Required work — Every entry in the listing below is to be output unchanged.

Exercise materials —
++++++++
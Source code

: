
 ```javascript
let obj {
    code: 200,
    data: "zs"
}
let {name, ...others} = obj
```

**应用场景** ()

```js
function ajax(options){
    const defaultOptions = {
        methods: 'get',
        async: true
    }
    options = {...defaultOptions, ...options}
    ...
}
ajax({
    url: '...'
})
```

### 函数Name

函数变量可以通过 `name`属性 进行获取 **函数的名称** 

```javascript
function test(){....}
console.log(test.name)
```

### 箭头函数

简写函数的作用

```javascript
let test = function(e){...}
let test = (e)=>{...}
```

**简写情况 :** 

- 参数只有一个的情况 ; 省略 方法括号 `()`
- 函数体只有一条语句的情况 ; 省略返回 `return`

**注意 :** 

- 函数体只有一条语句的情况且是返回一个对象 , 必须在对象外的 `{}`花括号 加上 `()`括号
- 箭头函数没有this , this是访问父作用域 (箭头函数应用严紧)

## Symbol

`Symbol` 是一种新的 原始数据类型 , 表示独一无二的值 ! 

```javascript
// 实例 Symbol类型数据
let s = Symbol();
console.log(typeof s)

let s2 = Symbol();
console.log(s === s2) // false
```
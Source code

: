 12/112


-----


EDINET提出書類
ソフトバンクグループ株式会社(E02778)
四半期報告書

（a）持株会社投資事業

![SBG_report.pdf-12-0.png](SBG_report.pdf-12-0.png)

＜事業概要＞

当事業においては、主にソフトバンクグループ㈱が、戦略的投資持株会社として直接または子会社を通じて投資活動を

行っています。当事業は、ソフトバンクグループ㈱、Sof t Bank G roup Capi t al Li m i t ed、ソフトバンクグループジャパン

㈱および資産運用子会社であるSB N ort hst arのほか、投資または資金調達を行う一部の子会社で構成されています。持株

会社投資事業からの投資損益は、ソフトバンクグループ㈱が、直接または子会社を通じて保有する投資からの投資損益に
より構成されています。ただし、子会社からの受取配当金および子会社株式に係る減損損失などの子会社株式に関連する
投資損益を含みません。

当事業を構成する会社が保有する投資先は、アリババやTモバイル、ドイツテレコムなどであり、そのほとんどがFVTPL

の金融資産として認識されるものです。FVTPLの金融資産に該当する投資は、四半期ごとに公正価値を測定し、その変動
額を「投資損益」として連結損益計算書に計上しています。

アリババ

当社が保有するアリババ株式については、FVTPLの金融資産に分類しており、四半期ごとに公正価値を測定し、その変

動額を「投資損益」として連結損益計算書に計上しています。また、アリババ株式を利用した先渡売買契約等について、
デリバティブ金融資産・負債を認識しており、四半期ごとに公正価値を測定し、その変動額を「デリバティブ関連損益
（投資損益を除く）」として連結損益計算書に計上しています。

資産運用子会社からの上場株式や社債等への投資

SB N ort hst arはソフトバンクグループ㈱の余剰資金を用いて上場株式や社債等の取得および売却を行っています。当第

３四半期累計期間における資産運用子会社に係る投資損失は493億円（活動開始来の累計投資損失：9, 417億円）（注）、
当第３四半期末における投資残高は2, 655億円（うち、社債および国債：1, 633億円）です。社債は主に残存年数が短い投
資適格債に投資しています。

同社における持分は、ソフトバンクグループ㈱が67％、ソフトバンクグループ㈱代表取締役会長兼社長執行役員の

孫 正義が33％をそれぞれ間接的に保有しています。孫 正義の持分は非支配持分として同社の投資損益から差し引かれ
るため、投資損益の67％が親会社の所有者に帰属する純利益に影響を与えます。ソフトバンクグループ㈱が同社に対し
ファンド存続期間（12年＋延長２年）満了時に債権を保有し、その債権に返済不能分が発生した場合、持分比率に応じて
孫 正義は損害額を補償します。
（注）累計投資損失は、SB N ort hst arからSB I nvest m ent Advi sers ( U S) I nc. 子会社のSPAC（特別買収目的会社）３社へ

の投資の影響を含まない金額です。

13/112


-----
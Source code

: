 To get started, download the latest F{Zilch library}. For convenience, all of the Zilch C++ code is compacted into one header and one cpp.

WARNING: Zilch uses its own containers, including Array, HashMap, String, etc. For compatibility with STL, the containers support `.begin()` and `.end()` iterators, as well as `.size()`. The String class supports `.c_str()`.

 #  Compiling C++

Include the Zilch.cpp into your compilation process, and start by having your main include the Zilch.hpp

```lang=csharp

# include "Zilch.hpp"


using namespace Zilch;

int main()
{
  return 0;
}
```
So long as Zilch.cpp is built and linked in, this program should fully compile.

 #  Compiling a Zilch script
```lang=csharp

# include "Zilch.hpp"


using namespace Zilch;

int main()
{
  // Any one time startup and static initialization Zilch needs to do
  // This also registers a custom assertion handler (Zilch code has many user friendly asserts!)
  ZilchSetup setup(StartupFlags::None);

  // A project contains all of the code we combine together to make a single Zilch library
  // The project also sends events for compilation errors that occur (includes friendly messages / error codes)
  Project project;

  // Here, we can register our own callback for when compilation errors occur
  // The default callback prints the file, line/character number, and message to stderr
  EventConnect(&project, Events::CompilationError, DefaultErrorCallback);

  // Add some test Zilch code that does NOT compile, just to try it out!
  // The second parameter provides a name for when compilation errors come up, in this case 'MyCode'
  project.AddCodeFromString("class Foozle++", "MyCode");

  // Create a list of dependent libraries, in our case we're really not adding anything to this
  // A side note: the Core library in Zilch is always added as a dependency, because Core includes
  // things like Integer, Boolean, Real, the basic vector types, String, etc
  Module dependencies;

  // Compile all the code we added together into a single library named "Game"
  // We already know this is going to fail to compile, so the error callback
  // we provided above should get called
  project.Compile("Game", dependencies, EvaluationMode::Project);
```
++++++++
Solution to this exercise —
Source code

:
 ```javascript
let obj {
    code: 200,
    data: "zs"
}
let {name, ...others} = obj
```

**应用场景** ()

```js
function ajax(options){
    const defaultOptions = {
        methods: 'get',
        async: true
    }
    options = {...defaultOptions, ...options}
    ...
}
ajax({
    url: '...'
})
```

### 函数Name

函数变量可以通过 `name`属性 进行获取 **函数的名称** 

```javascript
function test(){....}
console.log(test.name)
```

### 箭头函数

简写函数的作用

```javascript
let test = function(e){...}
let test = (e)=>{...}
```

**简写情况 :** 

- 参数只有一个的情况 ; 省略 方法括号 `()`
- 函数体只有一条语句的情况 ; 省略返回 `return`

**注意 :** 

- 函数体只有一条语句的情况且是返回一个对象 , 必须在对象外的 `{}`花括号 加上 `()`括号
- 箭头函数没有this , this是访问父作用域 (箭头函数应用严紧)

## Symbol

`Symbol` 是一种新的 原始数据类型 , 表示独一无二的值 ! 

```javascript
// 实例 Symbol类型数据
let s = Symbol();
console.log(typeof s)

let s2 = Symbol();
console.log(s === s2) // false
```
Source code

: 12/112


-----


EDINET提出書類
ソフトバンクグループ株式会社(E02778)
四半期報告書

（a）持株会社投資事業

![SBG_report.pdf-12-0.png](SBG_report.pdf-12-0.png)

＜事業概要＞

当事業においては、主にソフトバンクグループ㈱が、戦略的投資持株会社として直接または子会社を通じて投資活動を

行っています。当事業は、ソフトバンクグループ㈱、Sof t Bank G roup Capi t al Li m i t ed、ソフトバンクグループジャパン

㈱および資産運用子会社であるSB N ort hst arのほか、投資または資金調達を行う一部の子会社で構成されています。持株

会社投資事業からの投資損益は、ソフトバンクグループ㈱が、直接または子会社を通じて保有する投資からの投資損益に
より構成されています。ただし、子会社からの受取配当金および子会社株式に係る減損損失などの子会社株式に関連する
投資損益を含みません。

当事業を構成する会社が保有する投資先は、アリババやTモバイル、ドイツテレコムなどであり、そのほとんどがFVTPL

の金融資産として認識されるものです。FVTPLの金融資産に該当する投資は、四半期ごとに公正価値を測定し、その変動
額を「投資損益」として連結損益計算書に計上しています。

アリババ

当社が保有するアリババ株式については、FVTPLの金融資産に分類しており、四半期ごとに公正価値を測定し、その変

動額を「投資損益」として連結損益計算書に計上しています。また、アリババ株式を利用した先渡売買契約等について、
デリバティブ金融資産・負債を認識しており、四半期ごとに公正価値を測定し、その変動額を「デリバティブ関連損益
（投資損益を除く）」として連結損益計算書に計上しています。

資産運用子会社からの上場株式や社債等への投資

SB N ort hst arはソフトバンクグループ㈱の余剰資金を用いて上場株式や社債等の取得および売却を行っています。当第

３四半期累計期間における資産運用子会社に係る投資損失は493億円（活動開始来の累計投資損失：9, 417億円）（注）、
当第３四半期末における投資残高は2, 655億円（うち、社債および国債：1, 633億円）です。社債は主に残存年数が短い投
資適格債に投資しています。

同社における持分は、ソフトバンクグループ㈱が67％、ソフトバンクグループ㈱代表取締役会長兼社長執行役員の

孫 正義が33％をそれぞれ間接的に保有しています。孫 正義の持分は非支配持分として同社の投資損益から差し引かれ
るため、投資損益の67％が親会社の所有者に帰属する純利益に影響を与えます。ソフトバンクグループ㈱が同社に対し
ファンド存続期間（12年＋延長２年）満了時に債権を保有し、その債権に返済不能分が発生した場合、持分比率に応じて
孫 正義は損害額を補償します。
（注）累計投資損失は、SB N ort hst arからSB I nvest m ent Advi sers ( U S) I nc. 子会社のSPAC（特別買収目的会社）３社へ

の投資の影響を含まない金額です。

13/112


-----
Source code

: To get started, download the latest F{Zilch library}. For convenience, all of the Zilch C++ code is compacted into one header and one cpp.

WARNING: Zilch uses its own containers, including Array, HashMap, String, etc. For compatibility with STL, the containers support `.begin()` and `.end()` iterators, as well as `.size()`. The String class supports `.c_str()`.

 #  Compiling C++

Include the Zilch.cpp into your compilation process, and start by having your main include the Zilch.hpp

```lang=csharp

# include "Zilch.hpp"


using namespace Zilch;

int main()
{
  return 0;
}
```
So long as Zilch.cpp is built and linked in, this program should fully compile.

 #  Compiling a Zilch script
```lang=csharp

# include "Zilch.hpp"


using namespace Zilch;

int main()
{
  // Any one time startup and static initialization Zilch needs to do
  // This also registers a custom assertion handler (Zilch code has many user friendly asserts!)
  ZilchSetup setup(StartupFlags::None);

  // A project contains all of the code we combine together to make a single Zilch library
  // The project also sends events for compilation errors that occur (includes friendly messages / error codes)
  Project project;

  // Here, we can register our own callback for when compilation errors occur
  // The default callback prints the file, line/character number, and message to stderr
  EventConnect(&project, Events::CompilationError, DefaultErrorCallback);

  // Add some test Zilch code that does NOT compile, just to try it out!
  // The second parameter provides a name for when compilation errors come up, in this case 'MyCode'
  project.AddCodeFromString("class Foozle++", "MyCode");

  // Create a list of dependent libraries, in our case we're really not adding anything to this
  // A side note: the Core library in Zilch is always added as a dependency, because Core includes
  // things like Integer, Boolean, Real, the basic vector types, String, etc
  Module dependencies;

  // Compile all the code we added together into a single library named "Game"
  // We already know this is going to fail to compile, so the error callback
  // we provided above should get called
  project.Compile("Game", dependencies, EvaluationMode::Project);
```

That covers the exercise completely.